TRY IT —
Below are the records; print them all without any alteration.

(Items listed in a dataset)
+++

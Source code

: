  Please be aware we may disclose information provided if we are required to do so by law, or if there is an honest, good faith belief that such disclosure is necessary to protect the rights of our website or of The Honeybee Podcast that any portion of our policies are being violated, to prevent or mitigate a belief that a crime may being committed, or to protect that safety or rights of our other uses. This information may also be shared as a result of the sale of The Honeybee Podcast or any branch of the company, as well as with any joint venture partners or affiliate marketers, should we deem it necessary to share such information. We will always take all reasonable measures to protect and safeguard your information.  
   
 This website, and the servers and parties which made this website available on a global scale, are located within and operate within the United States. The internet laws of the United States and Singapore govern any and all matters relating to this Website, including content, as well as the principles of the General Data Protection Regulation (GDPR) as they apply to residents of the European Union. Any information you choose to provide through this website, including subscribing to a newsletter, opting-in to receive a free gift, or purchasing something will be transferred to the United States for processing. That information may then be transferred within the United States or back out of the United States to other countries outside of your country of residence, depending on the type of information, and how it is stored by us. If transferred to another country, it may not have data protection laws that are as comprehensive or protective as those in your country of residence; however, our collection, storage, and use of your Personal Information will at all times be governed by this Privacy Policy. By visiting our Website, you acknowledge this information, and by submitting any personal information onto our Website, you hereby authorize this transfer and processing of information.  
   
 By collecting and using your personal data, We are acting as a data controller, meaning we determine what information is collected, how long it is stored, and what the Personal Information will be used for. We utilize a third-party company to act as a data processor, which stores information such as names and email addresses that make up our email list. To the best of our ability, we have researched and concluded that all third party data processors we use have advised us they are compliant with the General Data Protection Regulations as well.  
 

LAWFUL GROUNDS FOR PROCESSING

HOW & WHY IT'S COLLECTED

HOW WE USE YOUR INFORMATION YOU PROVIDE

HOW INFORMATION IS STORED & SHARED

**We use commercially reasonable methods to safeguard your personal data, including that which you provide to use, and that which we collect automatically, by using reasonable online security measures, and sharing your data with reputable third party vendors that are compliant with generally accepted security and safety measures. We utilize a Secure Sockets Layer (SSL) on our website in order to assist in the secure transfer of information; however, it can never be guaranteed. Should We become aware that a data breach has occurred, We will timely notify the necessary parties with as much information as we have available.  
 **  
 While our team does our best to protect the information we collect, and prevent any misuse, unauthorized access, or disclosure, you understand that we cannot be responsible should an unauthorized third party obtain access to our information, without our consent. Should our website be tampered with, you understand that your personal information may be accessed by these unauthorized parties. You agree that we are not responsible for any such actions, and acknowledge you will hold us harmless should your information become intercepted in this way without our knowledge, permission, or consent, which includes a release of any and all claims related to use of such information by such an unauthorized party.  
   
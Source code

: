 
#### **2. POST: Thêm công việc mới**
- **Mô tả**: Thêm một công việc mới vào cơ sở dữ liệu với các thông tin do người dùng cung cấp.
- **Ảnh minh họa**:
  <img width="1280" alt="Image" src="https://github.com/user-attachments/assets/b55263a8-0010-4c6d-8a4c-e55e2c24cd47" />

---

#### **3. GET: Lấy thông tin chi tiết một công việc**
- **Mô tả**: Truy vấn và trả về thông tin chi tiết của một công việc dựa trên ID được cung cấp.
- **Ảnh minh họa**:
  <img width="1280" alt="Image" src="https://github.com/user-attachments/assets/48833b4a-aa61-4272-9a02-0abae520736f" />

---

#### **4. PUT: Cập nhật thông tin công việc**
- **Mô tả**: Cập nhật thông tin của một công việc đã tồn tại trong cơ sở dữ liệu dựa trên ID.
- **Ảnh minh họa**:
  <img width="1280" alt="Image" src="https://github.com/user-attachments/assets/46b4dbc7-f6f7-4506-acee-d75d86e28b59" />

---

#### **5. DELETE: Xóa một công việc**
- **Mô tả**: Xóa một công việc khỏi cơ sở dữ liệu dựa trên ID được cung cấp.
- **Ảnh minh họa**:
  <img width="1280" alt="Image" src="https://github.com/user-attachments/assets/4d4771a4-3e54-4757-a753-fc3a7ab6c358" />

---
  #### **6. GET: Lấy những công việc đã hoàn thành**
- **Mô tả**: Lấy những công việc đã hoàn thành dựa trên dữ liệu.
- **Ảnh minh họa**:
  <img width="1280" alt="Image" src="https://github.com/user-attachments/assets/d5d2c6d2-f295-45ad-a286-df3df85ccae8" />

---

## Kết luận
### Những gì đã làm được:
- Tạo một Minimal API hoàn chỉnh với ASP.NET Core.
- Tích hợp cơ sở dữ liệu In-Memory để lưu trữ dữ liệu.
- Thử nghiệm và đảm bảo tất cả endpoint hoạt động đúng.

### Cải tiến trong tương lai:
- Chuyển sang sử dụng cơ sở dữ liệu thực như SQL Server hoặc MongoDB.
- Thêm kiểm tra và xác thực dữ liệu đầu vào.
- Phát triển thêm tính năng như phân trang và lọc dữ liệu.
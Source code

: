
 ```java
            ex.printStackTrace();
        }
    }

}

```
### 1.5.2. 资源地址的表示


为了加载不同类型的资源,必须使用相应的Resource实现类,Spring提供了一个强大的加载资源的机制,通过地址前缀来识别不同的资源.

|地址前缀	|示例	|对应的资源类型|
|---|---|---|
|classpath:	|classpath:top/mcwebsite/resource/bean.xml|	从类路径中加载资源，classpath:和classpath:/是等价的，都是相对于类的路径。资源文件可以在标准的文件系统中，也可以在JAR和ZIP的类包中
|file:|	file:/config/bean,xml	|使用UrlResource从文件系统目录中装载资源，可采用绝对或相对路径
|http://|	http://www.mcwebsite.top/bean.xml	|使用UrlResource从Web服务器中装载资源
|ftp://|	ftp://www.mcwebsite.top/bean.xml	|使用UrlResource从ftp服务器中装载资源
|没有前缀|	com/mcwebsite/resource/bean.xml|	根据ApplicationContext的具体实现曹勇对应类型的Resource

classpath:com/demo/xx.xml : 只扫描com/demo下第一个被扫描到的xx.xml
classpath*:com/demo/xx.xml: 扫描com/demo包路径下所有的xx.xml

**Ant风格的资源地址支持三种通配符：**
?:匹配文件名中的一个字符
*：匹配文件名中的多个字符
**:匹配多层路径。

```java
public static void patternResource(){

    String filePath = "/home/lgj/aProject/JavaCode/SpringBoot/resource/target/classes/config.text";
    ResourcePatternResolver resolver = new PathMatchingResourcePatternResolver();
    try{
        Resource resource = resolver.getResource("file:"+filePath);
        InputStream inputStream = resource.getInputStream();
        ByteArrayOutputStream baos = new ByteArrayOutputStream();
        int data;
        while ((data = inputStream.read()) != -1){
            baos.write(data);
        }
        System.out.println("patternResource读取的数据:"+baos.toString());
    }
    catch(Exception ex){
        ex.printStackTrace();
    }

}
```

+++

RESPONSE TO THE EXERCISE —
Source code

:  Please be aware we may disclose information provided if we are required to do so by law, or if there is an honest, good faith belief that such disclosure is necessary to protect the rights of our website or of The Honeybee Podcast that any portion of our policies are being violated, to prevent or mitigate a belief that a crime may being committed, or to protect that safety or rights of our other uses. This information may also be shared as a result of the sale of The Honeybee Podcast or any branch of the company, as well as with any joint venture partners or affiliate marketers, should we deem it necessary to share such information. We will always take all reasonable measures to protect and safeguard your information.  
   
 This website, and the servers and parties which made this website available on a global scale, are located within and operate within the United States. The internet laws of the United States and Singapore govern any and all matters relating to this Website, including content, as well as the principles of the General Data Protection Regulation (GDPR) as they apply to residents of the European Union. Any information you choose to provide through this website, including subscribing to a newsletter, opting-in to receive a free gift, or purchasing something will be transferred to the United States for processing. That information may then be transferred within the United States or back out of the United States to other countries outside of your country of residence, depending on the type of information, and how it is stored by us. If transferred to another country, it may not have data protection laws that are as comprehensive or protective as those in your country of residence; however, our collection, storage, and use of your Personal Information will at all times be governed by this Privacy Policy. By visiting our Website, you acknowledge this information, and by submitting any personal information onto our Website, you hereby authorize this transfer and processing of information.  
   
 By collecting and using your personal data, We are acting as a data controller, meaning we determine what information is collected, how long it is stored, and what the Personal Information will be used for. We utilize a third-party company to act as a data processor, which stores information such as names and email addresses that make up our email list. To the best of our ability, we have researched and concluded that all third party data processors we use have advised us they are compliant with the General Data Protection Regulations as well.  
 

LAWFUL GROUNDS FOR PROCESSING

HOW & WHY IT'S COLLECTED

HOW WE USE YOUR INFORMATION YOU PROVIDE

HOW INFORMATION IS STORED & SHARED

**We use commercially reasonable methods to safeguard your personal data, including that which you provide to use, and that which we collect automatically, by using reasonable online security measures, and sharing your data with reputable third party vendors that are compliant with generally accepted security and safety measures. We utilize a Secure Sockets Layer (SSL) on our website in order to assist in the secure transfer of information; however, it can never be guaranteed. Should We become aware that a data breach has occurred, We will timely notify the necessary parties with as much information as we have available.  
 **  
 While our team does our best to protect the information we collect, and prevent any misuse, unauthorized access, or disclosure, you understand that we cannot be responsible should an unauthorized third party obtain access to our information, without our consent. Should our website be tampered with, you understand that your personal information may be accessed by these unauthorized parties. You agree that we are not responsible for any such actions, and acknowledge you will hold us harmless should your information become intercepted in this way without our knowledge, permission, or consent, which includes a release of any and all claims related to use of such information by such an unauthorized party.  
   
Source code

: 
#### **2. POST: Thêm công việc mới**
- **Mô tả**: Thêm một công việc mới vào cơ sở dữ liệu với các thông tin do người dùng cung cấp.
- **Ảnh minh họa**:
  <img width="1280" alt="Image" src="https://github.com/user-attachments/assets/b55263a8-0010-4c6d-8a4c-e55e2c24cd47" />

---

#### **3. GET: Lấy thông tin chi tiết một công việc**
- **Mô tả**: Truy vấn và trả về thông tin chi tiết của một công việc dựa trên ID được cung cấp.
- **Ảnh minh họa**:
  <img width="1280" alt="Image" src="https://github.com/user-attachments/assets/48833b4a-aa61-4272-9a02-0abae520736f" />

---

#### **4. PUT: Cập nhật thông tin công việc**
- **Mô tả**: Cập nhật thông tin của một công việc đã tồn tại trong cơ sở dữ liệu dựa trên ID.
- **Ảnh minh họa**:
  <img width="1280" alt="Image" src="https://github.com/user-attachments/assets/46b4dbc7-f6f7-4506-acee-d75d86e28b59" />

---

#### **5. DELETE: Xóa một công việc**
- **Mô tả**: Xóa một công việc khỏi cơ sở dữ liệu dựa trên ID được cung cấp.
- **Ảnh minh họa**:
  <img width="1280" alt="Image" src="https://github.com/user-attachments/assets/4d4771a4-3e54-4757-a753-fc3a7ab6c358" />

---
  #### **6. GET: Lấy những công việc đã hoàn thành**
- **Mô tả**: Lấy những công việc đã hoàn thành dựa trên dữ liệu.
- **Ảnh minh họa**:
  <img width="1280" alt="Image" src="https://github.com/user-attachments/assets/d5d2c6d2-f295-45ad-a286-df3df85ccae8" />

---

## Kết luận
### Những gì đã làm được:
- Tạo một Minimal API hoàn chỉnh với ASP.NET Core.
- Tích hợp cơ sở dữ liệu In-Memory để lưu trữ dữ liệu.
- Thử nghiệm và đảm bảo tất cả endpoint hoạt động đúng.

### Cải tiến trong tương lai:
- Chuyển sang sử dụng cơ sở dữ liệu thực như SQL Server hoặc MongoDB.
- Thêm kiểm tra và xác thực dữ liệu đầu vào.
- Phát triển thêm tính năng như phân trang và lọc dữ liệu.
Source code

:
 ```java
            ex.printStackTrace();
        }
    }

}

```
### 1.5.2. 资源地址的表示


为了加载不同类型的资源,必须使用相应的Resource实现类,Spring提供了一个强大的加载资源的机制,通过地址前缀来识别不同的资源.

|地址前缀	|示例	|对应的资源类型|
|---|---|---|
|classpath:	|classpath:top/mcwebsite/resource/bean.xml|	从类路径中加载资源，classpath:和classpath:/是等价的，都是相对于类的路径。资源文件可以在标准的文件系统中，也可以在JAR和ZIP的类包中
|file:|	file:/config/bean,xml	|使用UrlResource从文件系统目录中装载资源，可采用绝对或相对路径
|http://|	http://www.mcwebsite.top/bean.xml	|使用UrlResource从Web服务器中装载资源
|ftp://|	ftp://www.mcwebsite.top/bean.xml	|使用UrlResource从ftp服务器中装载资源
|没有前缀|	com/mcwebsite/resource/bean.xml|	根据ApplicationContext的具体实现曹勇对应类型的Resource

classpath:com/demo/xx.xml : 只扫描com/demo下第一个被扫描到的xx.xml
classpath*:com/demo/xx.xml: 扫描com/demo包路径下所有的xx.xml

**Ant风格的资源地址支持三种通配符：**
?:匹配文件名中的一个字符
*：匹配文件名中的多个字符
**:匹配多层路径。

```java
public static void patternResource(){

    String filePath = "/home/lgj/aProject/JavaCode/SpringBoot/resource/target/classes/config.text";
    ResourcePatternResolver resolver = new PathMatchingResourcePatternResolver();
    try{
        Resource resource = resolver.getResource("file:"+filePath);
        InputStream inputStream = resource.getInputStream();
        ByteArrayOutputStream baos = new ByteArrayOutputStream();
        int data;
        while ((data = inputStream.read()) != -1){
            baos.write(data);
        }
        System.out.println("patternResource读取的数据:"+baos.toString());
    }
    catch(Exception ex){
        ex.printStackTrace();
    }

}
```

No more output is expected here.